The numbers given above are an expansion of the way I normally count cycles-- they show the number of cycles used by the instruction, the screen position the instruction starts on, the corresponding color clock, the cycles that the instruction spans, the cycle immediately following the instruction, the corresponding color clock, the corresponding screen position, and the new position of the sprite. Normally I would notate this as shown below (omitting the starting values and the cycles spanned by the instruction), but I gave the additional numbers above to help illustrate what I think may be going on.

 

  STA RESP0,X ; +4 ; 23 ; 069 ; 001 ; 006

 

If you did STA RESP0,X a cycle earlier, you would get the results you expected:

 

  STA RESP0,X ; +4 ; 22 ; 066 ; -02 ; 003

Edited February 3, 2013 by SeaGtGruff

[louisg]

Hmm, it looks like sta RESP0 at cycle 23 gives me $F for the screen position. If I sta RESP0 exactly 20 cycles in, though, it gives me 6 for the position! I think this code is going to work. It's not as efficient as the one I found on the forum (I waste 5 cycles), but it's mine

 

And now I can see why the author of this positioning code I was looking at wanted to hit 6-- it so happens that this is the left-most position in my fine-tuning table, and since fine-tune is only 16 values signed, it's slim pickings! I think the only alternative may be to have a special case for the left-most values, or to just offset everything (maybe by using sprite wrapping on the right-most side..?)

 

I investigated the Air-Sea Battle code for a bit, and it looks like that one doesn't let sprites go all the way to the left (I think x=3 may have been the minimum..?). It's a fascinating system where getting full-range motion for sprites is considered a breakthrough!

 

So is it documented somewhere what X position you can expect when strobing the RESP0 register at various times? I'm assuming it's a constant lag time once the beam moves onto the visible screen (from "pixel position" 0 onward), but it seems unpredictable as long as the pixel position is negative, giving 3 for the majority of the time. I wonder if Atari programmers were armed with this knowledge, or if they were just winging it? I'm guessing when you're coding Atari games 8+ hours a day, you have the luxury of being able to experiment

 

BTW when I say pixel position, I'm thinking the counter in the Stella debugger.

 

Thanks so much for your help!

[SeaGtGruff]

It's easy enough to figure out.

 

(1) Take the number of the cycle that comes right after the RESxx completes.

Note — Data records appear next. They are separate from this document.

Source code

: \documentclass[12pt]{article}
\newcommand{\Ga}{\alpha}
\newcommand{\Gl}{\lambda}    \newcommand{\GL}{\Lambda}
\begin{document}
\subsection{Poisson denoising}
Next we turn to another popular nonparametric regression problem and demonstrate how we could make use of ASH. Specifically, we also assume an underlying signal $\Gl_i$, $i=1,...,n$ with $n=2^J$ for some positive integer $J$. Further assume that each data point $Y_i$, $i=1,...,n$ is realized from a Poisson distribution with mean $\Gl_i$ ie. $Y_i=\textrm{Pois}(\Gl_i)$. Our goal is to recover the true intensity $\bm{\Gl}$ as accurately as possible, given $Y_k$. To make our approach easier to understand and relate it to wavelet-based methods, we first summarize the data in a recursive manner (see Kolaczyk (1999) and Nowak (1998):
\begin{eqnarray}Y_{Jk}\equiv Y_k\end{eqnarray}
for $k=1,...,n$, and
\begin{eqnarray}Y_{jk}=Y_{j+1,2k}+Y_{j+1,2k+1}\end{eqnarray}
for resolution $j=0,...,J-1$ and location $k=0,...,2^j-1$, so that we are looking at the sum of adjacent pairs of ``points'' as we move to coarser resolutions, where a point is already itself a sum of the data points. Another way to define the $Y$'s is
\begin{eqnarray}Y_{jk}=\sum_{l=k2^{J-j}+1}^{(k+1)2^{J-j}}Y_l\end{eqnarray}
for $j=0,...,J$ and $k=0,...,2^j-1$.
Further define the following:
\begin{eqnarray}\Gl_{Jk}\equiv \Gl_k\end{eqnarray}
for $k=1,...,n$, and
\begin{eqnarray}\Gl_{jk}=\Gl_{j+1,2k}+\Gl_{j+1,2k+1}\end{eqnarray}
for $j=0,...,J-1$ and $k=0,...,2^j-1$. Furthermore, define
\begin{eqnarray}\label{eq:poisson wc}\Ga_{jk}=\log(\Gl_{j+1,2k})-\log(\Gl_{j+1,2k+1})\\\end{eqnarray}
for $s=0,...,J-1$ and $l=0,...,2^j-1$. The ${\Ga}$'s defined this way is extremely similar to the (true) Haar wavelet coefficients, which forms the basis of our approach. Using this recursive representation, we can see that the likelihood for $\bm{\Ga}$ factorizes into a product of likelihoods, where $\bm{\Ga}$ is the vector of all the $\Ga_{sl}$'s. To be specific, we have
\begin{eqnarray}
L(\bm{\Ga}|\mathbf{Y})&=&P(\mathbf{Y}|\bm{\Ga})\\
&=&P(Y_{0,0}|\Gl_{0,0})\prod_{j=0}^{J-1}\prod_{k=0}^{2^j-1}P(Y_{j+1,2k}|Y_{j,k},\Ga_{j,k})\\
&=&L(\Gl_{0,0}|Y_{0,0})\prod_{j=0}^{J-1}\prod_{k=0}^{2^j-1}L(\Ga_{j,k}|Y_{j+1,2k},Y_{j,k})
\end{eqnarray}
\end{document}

(2) Multiply by 3 to get the equivalent color clock number.

(3) Add 4 if you're repositioning the ball or a missile, else add 5 if you're repositioning a player.

(4) Subtract 68 to convert the resulting (adjusted) color clock number into a screen (pixel) position.

 

If the final result is positive, that's the new position. If the final result is negative (i.e., inside the horizontal blanking area), the new position will generally be 2 for the missiles or ball, or 3 for the players-- those being the first values that fall within the active (visible) area.

 

However, if you strobe RESxx right after doing a standard HMOVE it seems to throw the repositioning off by 1, making the new positions 3 for the missiles or ball, or 4 for the players. But I'm not sure of the details-- i.e., whether it's anytime while HMOVE is feeding extra clocks to the position counters, or if there's some specific time frame involved-- so it's probably best to use trial and error to find the exact position if HMOVE is also involved.

 

Here's an example: Suppose you do a 3-cycle STA RESP0 that begins at cycle 25 and therefore spans cycles 25, 26, and 27. The next cycle is 28, so multiply by 3 (28*3=84), add 5 since a player is involved (84+5=89), and subtract 68 (89-68=21). So the new position will be at pixel 21.

[louisg]

OK, so strobing at CPU cycles=20 isn't an anomaly then? Adding in the time the STA RESP0 takes, I get ((23*3)-68) + 5 = 6. Interesting! So the question isn't whether the pixel position is negative before RESP0, it's whether it's still negative *after* RESP0!

 

But this doesn't hold up for hitting X=0: If I do RESP0 starting at cycle 18, that gives me ((21*3)-68) + 5 = 0, but I wind up with X=3, exactly as if I had triggered it any time it's still negative. I guess the +5-pixel lag for P0 has to happen when the pixel position is past the horizontal blanking period or it always places it at X=3. This would mean the earliest it'll place P0 is at X=5 (triggering RESP0 exactly as the horizontal blanking period ends), not counting triggering it inside of horizontal blanking.

 

Is my understanding correct?

Edited February 6, 2013 by louisg

[SeaGtGruff]

I guess I messed up when I said "if the final result is positive." Here's a slightly modified set of steps that are more accurate:

 

(1) Take the number of the cycle that comes right after the RESxx completes.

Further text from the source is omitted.